[Saved data entries]
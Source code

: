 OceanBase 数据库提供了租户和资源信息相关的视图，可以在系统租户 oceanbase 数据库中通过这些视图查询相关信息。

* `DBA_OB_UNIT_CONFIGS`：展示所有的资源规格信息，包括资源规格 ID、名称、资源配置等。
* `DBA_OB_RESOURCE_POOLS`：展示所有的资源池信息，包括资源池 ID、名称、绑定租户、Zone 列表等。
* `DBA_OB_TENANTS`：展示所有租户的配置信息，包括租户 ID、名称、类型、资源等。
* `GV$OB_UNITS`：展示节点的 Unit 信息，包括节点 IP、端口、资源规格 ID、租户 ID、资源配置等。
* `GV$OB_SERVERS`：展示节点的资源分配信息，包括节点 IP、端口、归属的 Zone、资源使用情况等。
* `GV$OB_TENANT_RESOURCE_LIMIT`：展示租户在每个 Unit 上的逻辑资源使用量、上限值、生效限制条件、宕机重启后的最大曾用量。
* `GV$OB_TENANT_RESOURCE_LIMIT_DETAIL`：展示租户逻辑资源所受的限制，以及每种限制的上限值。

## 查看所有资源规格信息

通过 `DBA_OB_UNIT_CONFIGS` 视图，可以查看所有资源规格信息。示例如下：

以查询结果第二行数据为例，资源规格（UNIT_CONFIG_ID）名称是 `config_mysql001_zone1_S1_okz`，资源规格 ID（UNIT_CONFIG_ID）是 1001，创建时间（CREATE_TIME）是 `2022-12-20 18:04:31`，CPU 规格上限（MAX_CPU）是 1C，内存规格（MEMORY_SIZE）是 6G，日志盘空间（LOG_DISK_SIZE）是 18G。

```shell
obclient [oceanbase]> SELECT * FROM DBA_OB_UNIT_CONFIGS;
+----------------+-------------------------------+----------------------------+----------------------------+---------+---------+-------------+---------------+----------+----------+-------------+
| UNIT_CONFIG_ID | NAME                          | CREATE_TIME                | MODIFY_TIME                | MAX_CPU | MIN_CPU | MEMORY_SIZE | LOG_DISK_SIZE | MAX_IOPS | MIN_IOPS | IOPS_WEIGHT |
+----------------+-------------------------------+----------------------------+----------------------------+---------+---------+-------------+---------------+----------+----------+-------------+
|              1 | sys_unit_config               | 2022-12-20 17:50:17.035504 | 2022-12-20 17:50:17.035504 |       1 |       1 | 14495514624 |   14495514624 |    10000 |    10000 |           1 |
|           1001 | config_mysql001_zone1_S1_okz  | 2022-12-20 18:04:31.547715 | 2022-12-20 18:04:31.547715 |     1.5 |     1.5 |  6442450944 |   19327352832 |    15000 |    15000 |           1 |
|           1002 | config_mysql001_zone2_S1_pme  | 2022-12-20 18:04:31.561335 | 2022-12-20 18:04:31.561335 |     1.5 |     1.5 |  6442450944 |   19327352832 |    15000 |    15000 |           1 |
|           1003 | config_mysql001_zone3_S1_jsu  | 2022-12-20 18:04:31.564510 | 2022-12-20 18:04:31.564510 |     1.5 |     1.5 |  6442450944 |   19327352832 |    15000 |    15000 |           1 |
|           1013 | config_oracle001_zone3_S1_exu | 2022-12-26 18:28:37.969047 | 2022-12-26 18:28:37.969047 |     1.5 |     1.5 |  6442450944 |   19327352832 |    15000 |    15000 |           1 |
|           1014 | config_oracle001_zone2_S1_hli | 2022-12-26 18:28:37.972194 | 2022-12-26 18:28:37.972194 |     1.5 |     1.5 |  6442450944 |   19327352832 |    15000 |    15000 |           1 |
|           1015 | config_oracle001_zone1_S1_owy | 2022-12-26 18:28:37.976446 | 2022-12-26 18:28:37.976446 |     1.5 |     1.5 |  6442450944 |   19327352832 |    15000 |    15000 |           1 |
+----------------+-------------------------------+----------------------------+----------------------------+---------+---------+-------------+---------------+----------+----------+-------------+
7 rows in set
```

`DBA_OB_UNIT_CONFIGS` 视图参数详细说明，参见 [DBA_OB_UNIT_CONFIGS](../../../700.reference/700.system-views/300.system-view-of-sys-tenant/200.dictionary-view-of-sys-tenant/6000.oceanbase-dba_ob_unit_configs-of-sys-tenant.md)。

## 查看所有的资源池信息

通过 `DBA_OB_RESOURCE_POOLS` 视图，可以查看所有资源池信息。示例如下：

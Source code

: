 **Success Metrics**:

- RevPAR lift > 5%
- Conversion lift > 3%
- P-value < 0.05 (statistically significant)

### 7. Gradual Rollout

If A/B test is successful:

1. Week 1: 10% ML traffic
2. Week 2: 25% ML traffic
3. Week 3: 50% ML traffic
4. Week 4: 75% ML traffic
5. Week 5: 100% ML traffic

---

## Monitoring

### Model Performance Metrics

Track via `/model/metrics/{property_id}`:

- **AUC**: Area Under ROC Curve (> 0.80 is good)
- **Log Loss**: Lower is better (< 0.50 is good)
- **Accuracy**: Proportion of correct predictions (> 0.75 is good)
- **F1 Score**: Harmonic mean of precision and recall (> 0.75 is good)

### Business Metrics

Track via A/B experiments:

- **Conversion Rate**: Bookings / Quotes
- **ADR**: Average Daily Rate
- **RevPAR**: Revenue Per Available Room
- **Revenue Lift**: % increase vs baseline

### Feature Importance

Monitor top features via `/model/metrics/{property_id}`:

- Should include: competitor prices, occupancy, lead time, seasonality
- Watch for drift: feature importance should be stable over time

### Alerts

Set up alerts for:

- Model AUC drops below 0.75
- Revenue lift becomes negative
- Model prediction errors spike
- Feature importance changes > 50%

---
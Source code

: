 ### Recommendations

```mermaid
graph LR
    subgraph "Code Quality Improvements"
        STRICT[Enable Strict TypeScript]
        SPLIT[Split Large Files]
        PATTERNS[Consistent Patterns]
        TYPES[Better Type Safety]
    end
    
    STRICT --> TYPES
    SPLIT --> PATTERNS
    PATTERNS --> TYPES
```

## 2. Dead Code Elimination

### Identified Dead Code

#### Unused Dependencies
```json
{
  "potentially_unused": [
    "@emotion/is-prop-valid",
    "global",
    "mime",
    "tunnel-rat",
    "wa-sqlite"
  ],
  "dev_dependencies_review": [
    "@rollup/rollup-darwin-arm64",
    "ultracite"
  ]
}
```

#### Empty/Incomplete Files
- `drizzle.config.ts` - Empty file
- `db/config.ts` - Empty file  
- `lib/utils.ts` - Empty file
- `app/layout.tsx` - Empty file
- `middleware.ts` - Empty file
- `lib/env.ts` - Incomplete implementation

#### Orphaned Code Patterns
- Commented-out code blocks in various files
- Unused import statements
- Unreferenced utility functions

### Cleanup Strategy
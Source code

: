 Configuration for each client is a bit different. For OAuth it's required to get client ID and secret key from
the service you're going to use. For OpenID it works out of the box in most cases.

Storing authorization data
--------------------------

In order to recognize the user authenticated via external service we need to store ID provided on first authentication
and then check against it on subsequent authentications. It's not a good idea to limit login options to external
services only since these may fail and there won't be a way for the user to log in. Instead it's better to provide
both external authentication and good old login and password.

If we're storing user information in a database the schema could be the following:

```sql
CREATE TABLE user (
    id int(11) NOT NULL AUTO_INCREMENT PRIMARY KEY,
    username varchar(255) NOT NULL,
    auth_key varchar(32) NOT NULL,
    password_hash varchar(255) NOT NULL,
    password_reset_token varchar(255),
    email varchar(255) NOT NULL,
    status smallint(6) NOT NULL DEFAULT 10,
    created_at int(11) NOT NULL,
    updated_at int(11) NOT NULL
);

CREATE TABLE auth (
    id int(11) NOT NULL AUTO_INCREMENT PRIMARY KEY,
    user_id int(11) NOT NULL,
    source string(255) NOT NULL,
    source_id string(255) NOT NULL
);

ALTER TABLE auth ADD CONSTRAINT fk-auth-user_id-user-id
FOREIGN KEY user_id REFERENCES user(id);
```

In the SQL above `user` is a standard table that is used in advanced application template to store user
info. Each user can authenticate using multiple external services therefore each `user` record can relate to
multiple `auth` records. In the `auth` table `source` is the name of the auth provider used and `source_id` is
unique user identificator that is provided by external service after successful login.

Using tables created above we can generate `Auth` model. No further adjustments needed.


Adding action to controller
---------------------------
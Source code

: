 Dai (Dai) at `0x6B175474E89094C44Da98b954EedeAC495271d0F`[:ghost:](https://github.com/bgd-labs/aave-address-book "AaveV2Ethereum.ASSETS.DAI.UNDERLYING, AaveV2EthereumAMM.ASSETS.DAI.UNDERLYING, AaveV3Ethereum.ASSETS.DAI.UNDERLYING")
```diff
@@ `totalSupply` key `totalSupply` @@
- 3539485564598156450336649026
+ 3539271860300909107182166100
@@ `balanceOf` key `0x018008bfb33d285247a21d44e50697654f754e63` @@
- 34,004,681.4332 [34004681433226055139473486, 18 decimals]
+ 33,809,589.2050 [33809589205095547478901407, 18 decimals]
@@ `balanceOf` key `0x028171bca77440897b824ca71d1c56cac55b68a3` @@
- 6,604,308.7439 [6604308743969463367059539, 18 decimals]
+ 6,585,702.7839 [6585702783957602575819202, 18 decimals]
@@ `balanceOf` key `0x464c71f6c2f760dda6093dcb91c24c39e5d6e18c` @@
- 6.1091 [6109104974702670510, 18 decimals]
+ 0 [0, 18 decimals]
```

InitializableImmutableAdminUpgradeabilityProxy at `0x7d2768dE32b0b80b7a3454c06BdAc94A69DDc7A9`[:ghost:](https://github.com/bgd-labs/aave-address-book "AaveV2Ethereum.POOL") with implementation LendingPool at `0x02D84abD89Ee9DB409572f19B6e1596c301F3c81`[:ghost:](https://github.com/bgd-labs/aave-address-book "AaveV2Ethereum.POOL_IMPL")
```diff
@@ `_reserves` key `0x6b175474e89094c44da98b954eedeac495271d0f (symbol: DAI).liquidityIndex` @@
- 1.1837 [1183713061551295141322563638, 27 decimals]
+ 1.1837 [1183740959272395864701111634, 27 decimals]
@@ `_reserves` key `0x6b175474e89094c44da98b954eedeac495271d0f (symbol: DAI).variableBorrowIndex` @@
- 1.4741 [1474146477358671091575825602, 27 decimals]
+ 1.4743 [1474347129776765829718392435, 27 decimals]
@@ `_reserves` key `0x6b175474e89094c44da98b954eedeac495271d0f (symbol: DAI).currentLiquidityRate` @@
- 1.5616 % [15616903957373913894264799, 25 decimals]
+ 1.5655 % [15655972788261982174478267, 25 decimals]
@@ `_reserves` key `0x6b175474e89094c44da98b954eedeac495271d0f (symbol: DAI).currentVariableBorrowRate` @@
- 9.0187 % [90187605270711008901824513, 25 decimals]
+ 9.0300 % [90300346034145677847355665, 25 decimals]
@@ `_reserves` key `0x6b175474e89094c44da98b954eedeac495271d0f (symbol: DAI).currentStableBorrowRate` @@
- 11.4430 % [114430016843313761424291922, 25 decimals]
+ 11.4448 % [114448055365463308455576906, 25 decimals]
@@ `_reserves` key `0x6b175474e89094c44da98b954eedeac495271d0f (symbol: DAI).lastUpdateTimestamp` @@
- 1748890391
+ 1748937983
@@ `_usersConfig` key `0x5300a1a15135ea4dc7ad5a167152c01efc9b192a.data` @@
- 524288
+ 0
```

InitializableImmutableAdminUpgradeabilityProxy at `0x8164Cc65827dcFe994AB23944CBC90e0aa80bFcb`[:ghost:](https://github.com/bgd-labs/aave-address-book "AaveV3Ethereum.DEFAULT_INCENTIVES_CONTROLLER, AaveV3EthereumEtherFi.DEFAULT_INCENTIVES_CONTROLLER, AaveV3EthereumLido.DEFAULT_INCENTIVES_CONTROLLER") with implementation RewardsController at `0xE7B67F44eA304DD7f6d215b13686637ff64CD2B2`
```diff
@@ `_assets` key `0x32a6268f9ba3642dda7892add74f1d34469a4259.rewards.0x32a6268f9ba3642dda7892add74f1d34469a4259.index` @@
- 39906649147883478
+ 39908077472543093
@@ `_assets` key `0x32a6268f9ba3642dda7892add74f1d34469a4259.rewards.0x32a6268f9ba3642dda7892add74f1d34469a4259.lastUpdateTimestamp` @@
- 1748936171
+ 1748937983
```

Task description. How many lines in the entries contain the string "varchar"? Answer with the number only.

Solution to the exercise. 5